Home educating families have found that given enough time, kids do make the adjustment. After coming out of school, children may go through a phase of rattling round the house being bored. At this point, parents may wonder whether the whole home ed idea is doomed, and need reassurance from those who have been there before. But eventually the kids do get past that. They start finding things to do. They take up hobbies, rediscover old interests and toys, and have a greater ability to enjoy stretches of time which they need to fill for themselves. My 13 year old is never short of things to do. This includes helping with the laundry (not that she finds it as riveting as when she was a toddler!!), drawing, playing guitar, writing, doing sports, making a tableau out of clay, gossiping with friends on the internet and by text, playing computer games, watching documentaries and going shopping. (I do notice that if she has done something highly structured such as a week-long drama workshop or a sports camp, then she has a bit more "boredom" afterward before she adjusts.)
The trouble for schoolchildren is that this transition can take more than six weeks. Such children never do have enough time off school to learn to occupy themselves. Their parents quite reasonably conclude that their children will always need entertaining during the school holidays.
In the context of school holidays, I don't know what the answer is. Perhaps these children need longer holidays rather than more of them, so they would have time to get past the boredom?
Some schoolchildren always find the transition from school structure easy, and are happy to chill out every half term. Their parents sometimes don't sympathise with other parents whose children find that switch hard.
Anyway pixi, given how much you love time with your kids at home, you might give some more thought to whether and how you could make home education work. Perhaps if you found what your son likes most about preschool you could find other ways to provide that to him. Or maybe you can just wait, making it clear to him that he is welcome to leave school if and when he wants.

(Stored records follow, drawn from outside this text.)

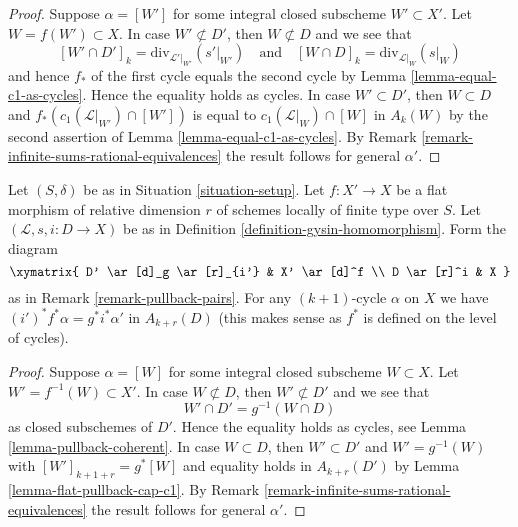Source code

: \begin{proof}
Suppose $\alpha = [W']$ for some integral closed subscheme
$W' \subset X'$. Let $W = f(W') \subset X$. In case $W' \not \subset D'$,
then $W \not \subset D$ and we see that
$$
[W' \cap D']_k = \text{div}_{\mathcal{L}'|_{W'}}({s'|_{W'}})
\quad\text{and}\quad
[W \cap D]_k = \text{div}_{\mathcal{L}|_W}(s|_W)
$$
and hence $f_*$ of the first cycle equals the second cycle by
Lemma \ref{lemma-equal-c1-as-cycles}. Hence the
equality holds as cycles. In case $W' \subset D'$, then
$W \subset D$ and $f_*(c_1(\mathcal{L}|_{W'}) \cap [W'])$
is equal to $c_1(\mathcal{L}|_W) \cap [W]$ in $A_k(W)$ by the second
assertion of Lemma \ref{lemma-equal-c1-as-cycles}.
By Remark \ref{remark-infinite-sums-rational-equivalences}
the result follows for general $\alpha'$.
\end{proof}

\begin{lemma}
\label{lemma-gysin-flat-pullback}
Let $(S, \delta)$ be as in Situation \ref{situation-setup}. Let $f : X' \to X$
be a flat morphism of relative dimension $r$ of schemes locally of finite type
over $S$. Let $(\mathcal{L}, s, i : D \to X)$ be as in
Definition \ref{definition-gysin-homomorphism}. Form the diagram
$$
\xymatrix{
D' \ar[d]_g \ar[r]_{i'} & X' \ar[d]^f \\
D \ar[r]^i & X
}
$$
as in Remark \ref{remark-pullback-pairs}.
For any $(k + 1)$-cycle $\alpha$ on $X$ we have
$(i')^*f^*\alpha = g^*i^*\alpha'$ in $A_{k + r}(D)$
(this makes sense as $f^*$ is defined on the level of cycles).
\end{lemma}

\begin{proof}
Suppose $\alpha = [W]$ for some integral closed subscheme
$W \subset X$. Let $W' = f^{-1}(W) \subset X'$. In case $W \not \subset D$,
then $W' \not \subset D'$ and we see that
$$
W' \cap D' = g^{-1}(W \cap D)
$$
as closed subschemes of $D'$. Hence the
equality holds as cycles, see Lemma \ref{lemma-pullback-coherent}.
In case $W \subset D$, then $W' \subset D'$ and $W' = g^{-1}(W)$
with $[W']_{k + 1 + r} = g^*[W]$ and equality holds in
$A_{k + r}(D')$ by Lemma \ref{lemma-flat-pullback-cap-c1}.
By Remark \ref{remark-infinite-sums-rational-equivalences}
the result follows for general $\alpha'$.
\end{proof}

Some children like preschool but find school a different kettle of fish, when the hours are longer and the expectations are different. Some like preschool at first but then become disenchanted with it once the novelty wears off. If you get in touch with a home education group near you, it might provide some potential friends and activities for your children so they understand that it can be a realistic option. If you lived in our area, for example, you could get together with other people for home ed ice skating, park play, nature walks, athletics sessions, science projects and museum trips. My very sociable older daughter didn't see any reason to bother with school when she realised just how much she would have to give up in order to attend school!